__PROMPT__
Copy the records below exactly, leaving out any pictures.

Excerpts from a dataset
===============

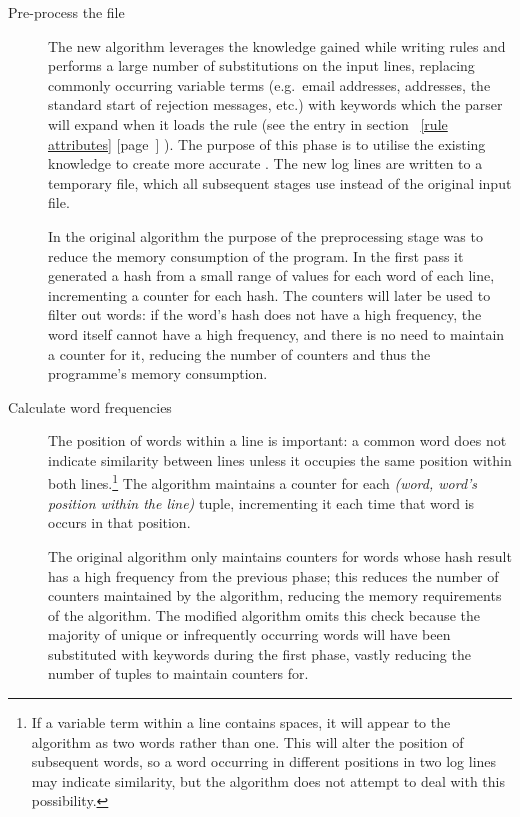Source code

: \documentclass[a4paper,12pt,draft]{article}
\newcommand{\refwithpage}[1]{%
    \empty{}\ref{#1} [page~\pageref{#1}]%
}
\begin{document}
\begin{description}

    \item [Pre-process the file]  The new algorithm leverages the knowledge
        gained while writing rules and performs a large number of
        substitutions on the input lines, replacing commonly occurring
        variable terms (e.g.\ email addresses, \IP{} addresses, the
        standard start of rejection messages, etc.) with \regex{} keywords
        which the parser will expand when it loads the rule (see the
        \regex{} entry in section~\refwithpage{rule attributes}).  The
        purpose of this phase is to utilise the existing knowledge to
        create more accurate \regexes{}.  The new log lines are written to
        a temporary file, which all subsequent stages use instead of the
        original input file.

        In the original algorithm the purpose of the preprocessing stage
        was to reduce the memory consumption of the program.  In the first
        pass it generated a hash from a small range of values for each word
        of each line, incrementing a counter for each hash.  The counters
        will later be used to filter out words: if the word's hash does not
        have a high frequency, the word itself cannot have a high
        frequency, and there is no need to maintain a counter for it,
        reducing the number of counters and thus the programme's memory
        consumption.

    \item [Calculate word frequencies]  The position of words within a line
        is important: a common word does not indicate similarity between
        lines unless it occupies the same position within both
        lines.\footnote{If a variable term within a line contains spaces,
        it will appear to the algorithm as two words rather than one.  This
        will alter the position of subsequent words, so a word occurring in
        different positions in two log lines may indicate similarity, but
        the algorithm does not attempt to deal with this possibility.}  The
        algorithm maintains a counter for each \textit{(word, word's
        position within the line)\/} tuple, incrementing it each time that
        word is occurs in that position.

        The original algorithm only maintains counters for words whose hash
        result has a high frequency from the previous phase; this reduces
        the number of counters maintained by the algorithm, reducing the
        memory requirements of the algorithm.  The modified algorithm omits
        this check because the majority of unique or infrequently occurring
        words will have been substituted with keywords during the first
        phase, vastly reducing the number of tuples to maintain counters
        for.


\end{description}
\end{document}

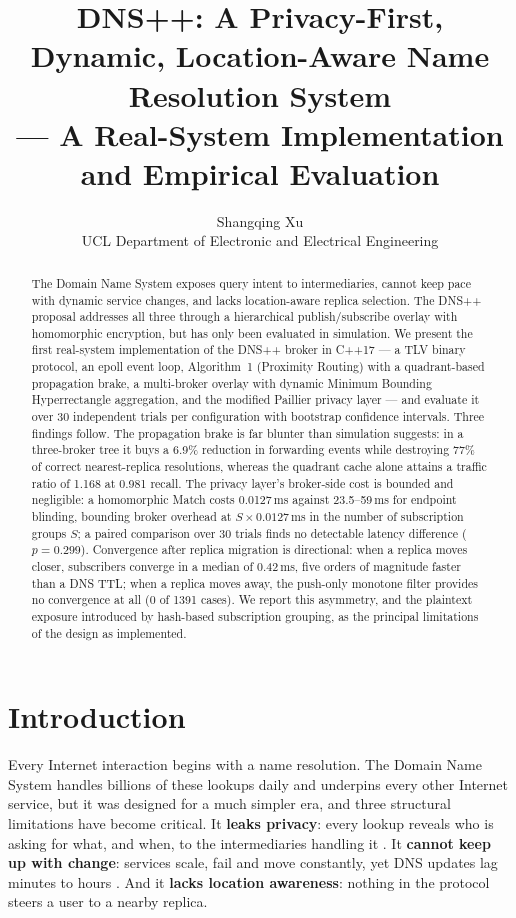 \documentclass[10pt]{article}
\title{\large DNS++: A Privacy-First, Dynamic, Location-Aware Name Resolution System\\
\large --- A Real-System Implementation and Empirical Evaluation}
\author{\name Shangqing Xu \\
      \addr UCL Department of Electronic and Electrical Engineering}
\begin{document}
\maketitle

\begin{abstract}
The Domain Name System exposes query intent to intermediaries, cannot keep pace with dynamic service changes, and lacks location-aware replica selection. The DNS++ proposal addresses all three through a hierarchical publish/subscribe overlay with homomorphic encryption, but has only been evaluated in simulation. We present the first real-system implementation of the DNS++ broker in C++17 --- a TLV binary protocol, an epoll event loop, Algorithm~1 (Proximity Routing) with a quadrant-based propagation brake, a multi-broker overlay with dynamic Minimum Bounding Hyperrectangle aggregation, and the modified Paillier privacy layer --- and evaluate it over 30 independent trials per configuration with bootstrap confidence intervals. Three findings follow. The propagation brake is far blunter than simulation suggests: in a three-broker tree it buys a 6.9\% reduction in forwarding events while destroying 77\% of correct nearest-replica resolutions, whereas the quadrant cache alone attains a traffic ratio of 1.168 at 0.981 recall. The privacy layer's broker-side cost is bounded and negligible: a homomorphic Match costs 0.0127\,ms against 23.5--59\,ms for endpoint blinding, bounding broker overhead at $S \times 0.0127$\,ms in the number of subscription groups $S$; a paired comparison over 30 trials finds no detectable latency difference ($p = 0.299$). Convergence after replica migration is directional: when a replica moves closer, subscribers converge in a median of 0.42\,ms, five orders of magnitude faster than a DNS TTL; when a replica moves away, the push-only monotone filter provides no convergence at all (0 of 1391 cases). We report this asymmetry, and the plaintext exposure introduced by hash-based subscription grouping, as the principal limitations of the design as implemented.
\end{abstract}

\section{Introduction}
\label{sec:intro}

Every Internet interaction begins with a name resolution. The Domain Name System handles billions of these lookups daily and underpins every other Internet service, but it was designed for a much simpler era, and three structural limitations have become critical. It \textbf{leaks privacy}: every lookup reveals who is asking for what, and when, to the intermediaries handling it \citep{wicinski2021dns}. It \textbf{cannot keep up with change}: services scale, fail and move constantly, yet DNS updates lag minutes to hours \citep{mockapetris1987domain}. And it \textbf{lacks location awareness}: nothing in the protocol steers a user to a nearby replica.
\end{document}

===============

__COMPLETED EXERCISE__
Source code

: \documentclass[a4paper,12pt,draft]{article}
\newcommand{\refwithpage}[1]{%
    \empty{}\ref{#1} [page~\pageref{#1}]%
}
\begin{document}
\begin{description}

    \item [Pre-process the file]  The new algorithm leverages the knowledge
        gained while writing rules and performs a large number of
        substitutions on the input lines, replacing commonly occurring
        variable terms (e.g.\ email addresses, \IP{} addresses, the
        standard start of rejection messages, etc.) with \regex{} keywords
        which the parser will expand when it loads the rule (see the
        \regex{} entry in section~\refwithpage{rule attributes}).  The
        purpose of this phase is to utilise the existing knowledge to
        create more accurate \regexes{}.  The new log lines are written to
        a temporary file, which all subsequent stages use instead of the
        original input file.

        In the original algorithm the purpose of the preprocessing stage
        was to reduce the memory consumption of the program.  In the first
        pass it generated a hash from a small range of values for each word
        of each line, incrementing a counter for each hash.  The counters
        will later be used to filter out words: if the word's hash does not
        have a high frequency, the word itself cannot have a high
        frequency, and there is no need to maintain a counter for it,
        reducing the number of counters and thus the programme's memory
        consumption.

    \item [Calculate word frequencies]  The position of words within a line
        is important: a common word does not indicate similarity between
        lines unless it occupies the same position within both
        lines.\footnote{If a variable term within a line contains spaces,
        it will appear to the algorithm as two words rather than one.  This
        will alter the position of subsequent words, so a word occurring in
        different positions in two log lines may indicate similarity, but
        the algorithm does not attempt to deal with this possibility.}  The
        algorithm maintains a counter for each \textit{(word, word's
        position within the line)\/} tuple, incrementing it each time that
        word is occurs in that position.

        The original algorithm only maintains counters for words whose hash
        result has a high frequency from the previous phase; this reduces
        the number of counters maintained by the algorithm, reducing the
        memory requirements of the algorithm.  The modified algorithm omits
        this check because the majority of unique or infrequently occurring
        words will have been substituted with keywords during the first
        phase, vastly reducing the number of tuples to maintain counters
        for.


\end{description}
\end{document}

 \documentclass[10pt]{article}
\title{\large DNS++: A Privacy-First, Dynamic, Location-Aware Name Resolution System\\
\large --- A Real-System Implementation and Empirical Evaluation}
\author{\name Shangqing Xu \\
      \addr UCL Department of Electronic and Electrical Engineering}
\begin{document}
\maketitle

\begin{abstract}
The Domain Name System exposes query intent to intermediaries, cannot keep pace with dynamic service changes, and lacks location-aware replica selection. The DNS++ proposal addresses all three through a hierarchical publish/subscribe overlay with homomorphic encryption, but has only been evaluated in simulation. We present the first real-system implementation of the DNS++ broker in C++17 --- a TLV binary protocol, an epoll event loop, Algorithm~1 (Proximity Routing) with a quadrant-based propagation brake, a multi-broker overlay with dynamic Minimum Bounding Hyperrectangle aggregation, and the modified Paillier privacy layer --- and evaluate it over 30 independent trials per configuration with bootstrap confidence intervals. Three findings follow. The propagation brake is far blunter than simulation suggests: in a three-broker tree it buys a 6.9\% reduction in forwarding events while destroying 77\% of correct nearest-replica resolutions, whereas the quadrant cache alone attains a traffic ratio of 1.168 at 0.981 recall. The privacy layer's broker-side cost is bounded and negligible: a homomorphic Match costs 0.0127\,ms against 23.5--59\,ms for endpoint blinding, bounding broker overhead at $S \times 0.0127$\,ms in the number of subscription groups $S$; a paired comparison over 30 trials finds no detectable latency difference ($p = 0.299$). Convergence after replica migration is directional: when a replica moves closer, subscribers converge in a median of 0.42\,ms, five orders of magnitude faster than a DNS TTL; when a replica moves away, the push-only monotone filter provides no convergence at all (0 of 1391 cases). We report this asymmetry, and the plaintext exposure introduced by hash-based subscription grouping, as the principal limitations of the design as implemented.
\end{abstract}

\section{Introduction}
\label{sec:intro}

Every Internet interaction begins with a name resolution. The Domain Name System handles billions of these lookups daily and underpins every other Internet service, but it was designed for a much simpler era, and three structural limitations have become critical. It \textbf{leaks privacy}: every lookup reveals who is asking for what, and when, to the intermediaries handling it \citep{wicinski2021dns}. It \textbf{cannot keep up with change}: services scale, fail and move constantly, yet DNS updates lag minutes to hours \citep{mockapetris1987domain}. And it \textbf{lacks location awareness}: nothing in the protocol steers a user to a nearby replica.
\end{document}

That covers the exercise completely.